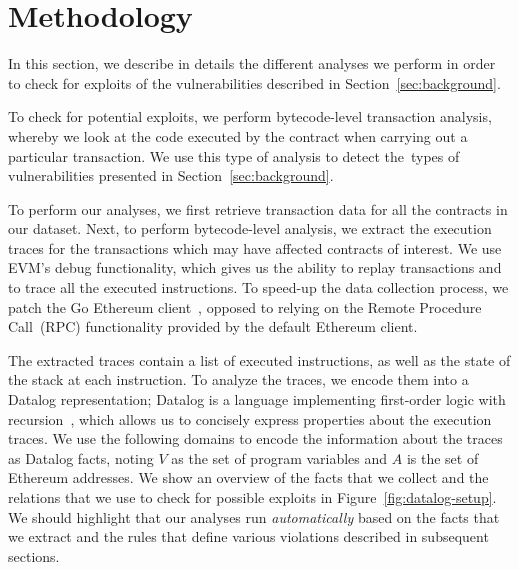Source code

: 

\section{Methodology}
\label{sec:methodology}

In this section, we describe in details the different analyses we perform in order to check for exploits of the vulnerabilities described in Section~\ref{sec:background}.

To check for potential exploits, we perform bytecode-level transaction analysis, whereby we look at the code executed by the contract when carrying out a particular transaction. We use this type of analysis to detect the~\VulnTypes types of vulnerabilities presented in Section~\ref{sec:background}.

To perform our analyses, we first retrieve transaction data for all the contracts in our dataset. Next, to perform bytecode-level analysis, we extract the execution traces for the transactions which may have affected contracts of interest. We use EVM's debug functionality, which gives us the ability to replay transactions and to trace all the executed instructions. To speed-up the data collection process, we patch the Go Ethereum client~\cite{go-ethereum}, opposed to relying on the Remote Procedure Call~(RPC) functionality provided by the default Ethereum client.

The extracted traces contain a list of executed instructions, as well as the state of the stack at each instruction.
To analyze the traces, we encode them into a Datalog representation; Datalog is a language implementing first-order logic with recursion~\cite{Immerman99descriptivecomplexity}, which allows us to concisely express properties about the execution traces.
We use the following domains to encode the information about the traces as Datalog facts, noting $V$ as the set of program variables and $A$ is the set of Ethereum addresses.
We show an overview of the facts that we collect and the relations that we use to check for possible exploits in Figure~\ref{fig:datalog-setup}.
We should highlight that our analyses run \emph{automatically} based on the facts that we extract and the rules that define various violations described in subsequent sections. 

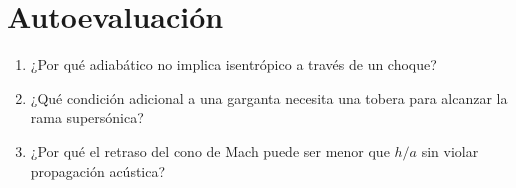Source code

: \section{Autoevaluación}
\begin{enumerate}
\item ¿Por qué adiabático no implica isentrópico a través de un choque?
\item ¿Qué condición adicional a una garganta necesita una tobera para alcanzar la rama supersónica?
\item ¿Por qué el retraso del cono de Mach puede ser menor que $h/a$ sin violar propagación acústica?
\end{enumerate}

____________________

* **What is being asked**
Your copy should hold every record word for word and none of the pictures.

* **Expected answer**
Source code

: 

\section{Methodology}
\label{sec:methodology}

In this section, we describe in details the different analyses we perform in order to check for exploits of the vulnerabilities described in Section~\ref{sec:background}.

To check for potential exploits, we perform bytecode-level transaction analysis, whereby we look at the code executed by the contract when carrying out a particular transaction. We use this type of analysis to detect the~\VulnTypes types of vulnerabilities presented in Section~\ref{sec:background}.

To perform our analyses, we first retrieve transaction data for all the contracts in our dataset. Next, to perform bytecode-level analysis, we extract the execution traces for the transactions which may have affected contracts of interest. We use EVM's debug functionality, which gives us the ability to replay transactions and to trace all the executed instructions. To speed-up the data collection process, we patch the Go Ethereum client~\cite{go-ethereum}, opposed to relying on the Remote Procedure Call~(RPC) functionality provided by the default Ethereum client.

The extracted traces contain a list of executed instructions, as well as the state of the stack at each instruction.
To analyze the traces, we encode them into a Datalog representation; Datalog is a language implementing first-order logic with recursion~\cite{Immerman99descriptivecomplexity}, which allows us to concisely express properties about the execution traces.
We use the following domains to encode the information about the traces as Datalog facts, noting $V$ as the set of program variables and $A$ is the set of Ethereum addresses.
We show an overview of the facts that we collect and the relations that we use to check for possible exploits in Figure~\ref{fig:datalog-setup}.
We should highlight that our analyses run \emph{automatically} based on the facts that we extract and the rules that define various violations described in subsequent sections. 

Source code

: \section{Autoevaluación}
\begin{enumerate}
\item ¿Por qué adiabático no implica isentrópico a través de un choque?
\item ¿Qué condición adicional a una garganta necesita una tobera para alcanzar la rama supersónica?
\item ¿Por qué el retraso del cono de Mach puede ser menor que $h/a$ sin violar propagación acústica?
\end{enumerate}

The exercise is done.